Directions for this task:
Match the word "order". Return each line of the data below where it appears.

Data shown:

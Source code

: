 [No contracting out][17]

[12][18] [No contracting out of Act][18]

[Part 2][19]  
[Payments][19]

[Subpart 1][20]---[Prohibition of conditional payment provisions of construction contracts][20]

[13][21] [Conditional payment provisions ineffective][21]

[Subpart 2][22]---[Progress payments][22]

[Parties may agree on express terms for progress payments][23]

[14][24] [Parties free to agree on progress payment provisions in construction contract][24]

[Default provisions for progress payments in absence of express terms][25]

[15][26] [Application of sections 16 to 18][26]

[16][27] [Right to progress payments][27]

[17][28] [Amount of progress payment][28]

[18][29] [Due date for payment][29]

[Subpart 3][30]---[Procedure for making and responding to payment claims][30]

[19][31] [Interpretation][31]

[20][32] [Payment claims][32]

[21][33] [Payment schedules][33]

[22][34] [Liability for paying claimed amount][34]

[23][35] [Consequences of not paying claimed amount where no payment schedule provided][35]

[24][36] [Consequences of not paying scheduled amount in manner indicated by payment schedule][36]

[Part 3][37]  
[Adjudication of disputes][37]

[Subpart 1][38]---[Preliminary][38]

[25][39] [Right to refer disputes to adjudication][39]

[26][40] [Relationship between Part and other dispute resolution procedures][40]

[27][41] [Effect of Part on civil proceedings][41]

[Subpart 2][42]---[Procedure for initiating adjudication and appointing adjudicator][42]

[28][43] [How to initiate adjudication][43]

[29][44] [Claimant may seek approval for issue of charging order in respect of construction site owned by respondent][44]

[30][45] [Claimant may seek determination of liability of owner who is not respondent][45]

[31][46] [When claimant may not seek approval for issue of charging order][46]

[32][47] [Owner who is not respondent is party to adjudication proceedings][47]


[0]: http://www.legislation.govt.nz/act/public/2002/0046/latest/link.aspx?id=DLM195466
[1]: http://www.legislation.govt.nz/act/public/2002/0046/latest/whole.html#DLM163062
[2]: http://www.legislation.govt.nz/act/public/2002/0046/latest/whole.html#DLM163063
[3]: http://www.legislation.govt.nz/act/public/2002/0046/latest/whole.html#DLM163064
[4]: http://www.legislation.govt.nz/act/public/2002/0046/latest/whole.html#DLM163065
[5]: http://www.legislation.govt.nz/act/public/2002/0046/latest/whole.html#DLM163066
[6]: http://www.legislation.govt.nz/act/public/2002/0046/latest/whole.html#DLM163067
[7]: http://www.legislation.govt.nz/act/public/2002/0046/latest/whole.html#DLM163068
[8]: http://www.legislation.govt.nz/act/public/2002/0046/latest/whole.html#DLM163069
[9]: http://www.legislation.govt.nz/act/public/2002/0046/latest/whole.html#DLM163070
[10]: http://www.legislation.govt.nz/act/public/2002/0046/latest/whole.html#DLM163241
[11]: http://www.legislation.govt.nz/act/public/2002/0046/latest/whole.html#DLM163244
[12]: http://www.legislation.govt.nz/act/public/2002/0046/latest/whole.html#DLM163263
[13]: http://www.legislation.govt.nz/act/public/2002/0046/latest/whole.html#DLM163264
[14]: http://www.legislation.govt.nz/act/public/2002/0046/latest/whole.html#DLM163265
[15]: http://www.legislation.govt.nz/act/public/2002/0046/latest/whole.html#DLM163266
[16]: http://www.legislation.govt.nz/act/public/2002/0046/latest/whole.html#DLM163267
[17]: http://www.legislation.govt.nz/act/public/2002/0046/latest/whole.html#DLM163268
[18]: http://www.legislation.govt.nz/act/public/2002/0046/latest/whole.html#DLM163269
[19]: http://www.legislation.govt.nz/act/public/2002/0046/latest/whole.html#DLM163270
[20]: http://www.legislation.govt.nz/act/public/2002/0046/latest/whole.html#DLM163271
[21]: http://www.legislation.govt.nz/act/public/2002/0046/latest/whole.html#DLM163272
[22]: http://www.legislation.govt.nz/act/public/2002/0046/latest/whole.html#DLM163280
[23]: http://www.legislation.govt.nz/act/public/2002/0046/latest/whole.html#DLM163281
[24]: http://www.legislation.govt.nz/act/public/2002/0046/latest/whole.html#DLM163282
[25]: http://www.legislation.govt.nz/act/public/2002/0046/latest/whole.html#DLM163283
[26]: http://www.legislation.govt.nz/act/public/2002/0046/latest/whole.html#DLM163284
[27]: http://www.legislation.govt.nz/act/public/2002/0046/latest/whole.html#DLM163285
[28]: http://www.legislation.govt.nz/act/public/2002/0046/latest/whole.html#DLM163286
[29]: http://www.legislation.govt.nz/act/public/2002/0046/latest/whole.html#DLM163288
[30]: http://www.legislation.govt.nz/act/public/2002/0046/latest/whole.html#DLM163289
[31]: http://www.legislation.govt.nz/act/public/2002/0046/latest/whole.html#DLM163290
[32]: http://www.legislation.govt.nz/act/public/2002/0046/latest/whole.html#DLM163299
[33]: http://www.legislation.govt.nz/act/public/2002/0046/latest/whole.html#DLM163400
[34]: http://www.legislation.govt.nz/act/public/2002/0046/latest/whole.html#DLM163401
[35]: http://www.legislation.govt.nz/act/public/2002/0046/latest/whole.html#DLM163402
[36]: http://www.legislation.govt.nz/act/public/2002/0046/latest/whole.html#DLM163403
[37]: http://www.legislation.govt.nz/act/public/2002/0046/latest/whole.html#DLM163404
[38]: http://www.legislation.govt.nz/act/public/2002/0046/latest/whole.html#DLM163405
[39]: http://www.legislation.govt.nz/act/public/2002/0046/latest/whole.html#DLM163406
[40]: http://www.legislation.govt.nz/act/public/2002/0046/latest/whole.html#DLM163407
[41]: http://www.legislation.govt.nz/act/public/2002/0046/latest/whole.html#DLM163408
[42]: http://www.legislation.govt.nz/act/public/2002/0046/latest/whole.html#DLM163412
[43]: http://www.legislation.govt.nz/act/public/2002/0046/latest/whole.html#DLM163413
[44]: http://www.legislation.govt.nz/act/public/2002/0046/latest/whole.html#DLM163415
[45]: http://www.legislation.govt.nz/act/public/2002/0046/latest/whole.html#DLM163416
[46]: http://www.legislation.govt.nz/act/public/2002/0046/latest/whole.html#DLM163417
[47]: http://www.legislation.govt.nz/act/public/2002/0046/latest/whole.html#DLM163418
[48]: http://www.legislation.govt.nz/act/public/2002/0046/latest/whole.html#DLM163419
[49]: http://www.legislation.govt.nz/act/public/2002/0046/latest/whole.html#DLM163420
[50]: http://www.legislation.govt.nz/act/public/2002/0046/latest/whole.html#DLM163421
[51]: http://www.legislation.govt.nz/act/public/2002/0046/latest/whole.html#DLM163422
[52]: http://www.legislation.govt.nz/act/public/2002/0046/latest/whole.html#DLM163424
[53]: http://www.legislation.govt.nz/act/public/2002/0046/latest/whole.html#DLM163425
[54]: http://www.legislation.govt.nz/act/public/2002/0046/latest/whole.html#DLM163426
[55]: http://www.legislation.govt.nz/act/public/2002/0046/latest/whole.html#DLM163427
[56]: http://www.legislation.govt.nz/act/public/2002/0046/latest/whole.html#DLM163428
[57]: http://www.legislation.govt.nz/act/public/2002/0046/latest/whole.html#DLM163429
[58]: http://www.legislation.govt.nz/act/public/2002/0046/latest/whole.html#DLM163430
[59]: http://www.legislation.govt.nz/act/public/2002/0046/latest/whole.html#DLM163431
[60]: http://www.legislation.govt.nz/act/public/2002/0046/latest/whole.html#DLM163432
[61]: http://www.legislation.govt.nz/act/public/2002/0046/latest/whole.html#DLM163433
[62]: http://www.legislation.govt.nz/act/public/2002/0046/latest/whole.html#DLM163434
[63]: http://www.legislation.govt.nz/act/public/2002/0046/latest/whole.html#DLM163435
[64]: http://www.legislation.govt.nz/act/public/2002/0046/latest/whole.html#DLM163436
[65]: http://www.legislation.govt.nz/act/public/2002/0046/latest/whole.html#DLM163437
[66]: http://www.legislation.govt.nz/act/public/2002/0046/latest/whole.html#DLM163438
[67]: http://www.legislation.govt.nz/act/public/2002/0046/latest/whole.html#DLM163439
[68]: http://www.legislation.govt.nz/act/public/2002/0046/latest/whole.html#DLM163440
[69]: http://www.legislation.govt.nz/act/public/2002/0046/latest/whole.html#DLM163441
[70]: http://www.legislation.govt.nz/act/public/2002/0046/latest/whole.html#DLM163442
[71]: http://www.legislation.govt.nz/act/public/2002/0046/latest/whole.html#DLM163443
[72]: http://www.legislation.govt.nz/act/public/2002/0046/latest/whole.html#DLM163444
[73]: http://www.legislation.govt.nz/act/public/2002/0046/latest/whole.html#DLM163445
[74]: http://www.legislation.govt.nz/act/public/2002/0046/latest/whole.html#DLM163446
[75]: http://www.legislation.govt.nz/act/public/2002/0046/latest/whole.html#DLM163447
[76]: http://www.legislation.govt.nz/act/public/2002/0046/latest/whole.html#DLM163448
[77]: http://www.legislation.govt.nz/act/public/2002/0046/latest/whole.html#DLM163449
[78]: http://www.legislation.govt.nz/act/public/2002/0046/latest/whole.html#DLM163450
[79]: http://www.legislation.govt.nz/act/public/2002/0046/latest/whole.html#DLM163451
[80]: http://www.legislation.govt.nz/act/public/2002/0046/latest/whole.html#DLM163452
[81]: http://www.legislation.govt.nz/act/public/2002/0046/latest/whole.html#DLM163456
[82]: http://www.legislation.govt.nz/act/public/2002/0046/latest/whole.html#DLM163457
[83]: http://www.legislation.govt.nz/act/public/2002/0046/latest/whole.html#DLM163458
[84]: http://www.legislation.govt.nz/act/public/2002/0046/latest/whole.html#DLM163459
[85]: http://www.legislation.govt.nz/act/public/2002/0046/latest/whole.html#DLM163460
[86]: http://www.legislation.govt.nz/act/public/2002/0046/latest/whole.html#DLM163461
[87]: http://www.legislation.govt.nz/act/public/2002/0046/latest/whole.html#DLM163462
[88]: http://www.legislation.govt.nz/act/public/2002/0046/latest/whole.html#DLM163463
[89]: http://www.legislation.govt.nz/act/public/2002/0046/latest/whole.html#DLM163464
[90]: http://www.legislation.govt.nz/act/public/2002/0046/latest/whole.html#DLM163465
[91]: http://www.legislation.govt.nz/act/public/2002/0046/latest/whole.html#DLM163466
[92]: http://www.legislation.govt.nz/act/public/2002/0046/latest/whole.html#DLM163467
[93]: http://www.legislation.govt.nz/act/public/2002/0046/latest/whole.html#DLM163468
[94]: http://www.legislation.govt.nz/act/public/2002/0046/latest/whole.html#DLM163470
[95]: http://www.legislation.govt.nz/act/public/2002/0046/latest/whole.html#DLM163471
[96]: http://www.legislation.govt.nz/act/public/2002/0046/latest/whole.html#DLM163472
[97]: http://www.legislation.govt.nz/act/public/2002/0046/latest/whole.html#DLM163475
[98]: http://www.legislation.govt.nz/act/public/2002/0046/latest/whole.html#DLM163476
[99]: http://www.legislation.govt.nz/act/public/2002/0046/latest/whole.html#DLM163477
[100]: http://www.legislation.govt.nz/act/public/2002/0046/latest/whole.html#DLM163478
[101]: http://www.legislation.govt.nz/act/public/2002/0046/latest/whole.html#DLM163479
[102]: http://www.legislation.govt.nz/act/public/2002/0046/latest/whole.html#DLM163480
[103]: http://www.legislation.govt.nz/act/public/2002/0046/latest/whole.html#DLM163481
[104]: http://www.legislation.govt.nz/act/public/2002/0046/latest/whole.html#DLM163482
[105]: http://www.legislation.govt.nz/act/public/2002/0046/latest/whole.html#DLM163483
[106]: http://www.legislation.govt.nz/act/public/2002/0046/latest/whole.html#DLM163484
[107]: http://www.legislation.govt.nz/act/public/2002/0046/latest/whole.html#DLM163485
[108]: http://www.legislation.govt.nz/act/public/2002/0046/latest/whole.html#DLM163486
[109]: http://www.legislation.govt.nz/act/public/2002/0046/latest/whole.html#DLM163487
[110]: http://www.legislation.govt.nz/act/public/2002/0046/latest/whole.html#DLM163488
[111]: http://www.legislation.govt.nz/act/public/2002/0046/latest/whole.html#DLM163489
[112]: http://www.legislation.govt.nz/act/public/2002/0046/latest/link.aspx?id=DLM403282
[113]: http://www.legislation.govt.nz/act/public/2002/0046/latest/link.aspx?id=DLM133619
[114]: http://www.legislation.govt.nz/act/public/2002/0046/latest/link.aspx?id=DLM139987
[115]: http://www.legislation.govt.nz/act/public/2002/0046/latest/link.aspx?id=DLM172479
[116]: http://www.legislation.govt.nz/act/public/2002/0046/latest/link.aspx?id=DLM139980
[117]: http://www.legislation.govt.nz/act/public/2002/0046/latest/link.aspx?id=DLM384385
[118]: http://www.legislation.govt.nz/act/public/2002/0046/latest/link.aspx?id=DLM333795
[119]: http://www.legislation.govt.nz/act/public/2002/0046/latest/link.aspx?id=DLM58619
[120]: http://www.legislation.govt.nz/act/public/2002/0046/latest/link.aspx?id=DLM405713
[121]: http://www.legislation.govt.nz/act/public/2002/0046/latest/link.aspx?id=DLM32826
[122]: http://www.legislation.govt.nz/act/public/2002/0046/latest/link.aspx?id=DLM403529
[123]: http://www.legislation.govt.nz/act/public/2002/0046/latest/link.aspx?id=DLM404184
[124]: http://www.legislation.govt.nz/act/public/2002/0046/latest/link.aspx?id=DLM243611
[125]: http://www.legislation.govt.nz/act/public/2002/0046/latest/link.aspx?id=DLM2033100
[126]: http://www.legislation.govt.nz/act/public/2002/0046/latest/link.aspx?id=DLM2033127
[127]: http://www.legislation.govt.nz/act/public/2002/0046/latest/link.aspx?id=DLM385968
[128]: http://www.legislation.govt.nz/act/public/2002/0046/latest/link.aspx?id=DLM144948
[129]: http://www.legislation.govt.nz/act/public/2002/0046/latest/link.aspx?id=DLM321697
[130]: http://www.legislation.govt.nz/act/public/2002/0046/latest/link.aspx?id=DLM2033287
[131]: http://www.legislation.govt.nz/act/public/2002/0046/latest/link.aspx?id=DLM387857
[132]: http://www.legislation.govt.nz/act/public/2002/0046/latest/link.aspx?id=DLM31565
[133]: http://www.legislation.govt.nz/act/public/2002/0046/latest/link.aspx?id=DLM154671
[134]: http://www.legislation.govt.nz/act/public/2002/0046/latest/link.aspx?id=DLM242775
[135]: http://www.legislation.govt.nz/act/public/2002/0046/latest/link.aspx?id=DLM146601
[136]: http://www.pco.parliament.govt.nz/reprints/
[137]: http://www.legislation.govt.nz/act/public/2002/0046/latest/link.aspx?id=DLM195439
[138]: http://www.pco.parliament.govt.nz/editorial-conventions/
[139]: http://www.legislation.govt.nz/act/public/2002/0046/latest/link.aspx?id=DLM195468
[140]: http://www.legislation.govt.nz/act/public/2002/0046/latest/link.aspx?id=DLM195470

Output for this task:
[29][44] [Claimant may seek approval for issue of charging order in respect of construction site owned by respondent][44]
[31][46] [When claimant may not seek approval for issue of charging order][46]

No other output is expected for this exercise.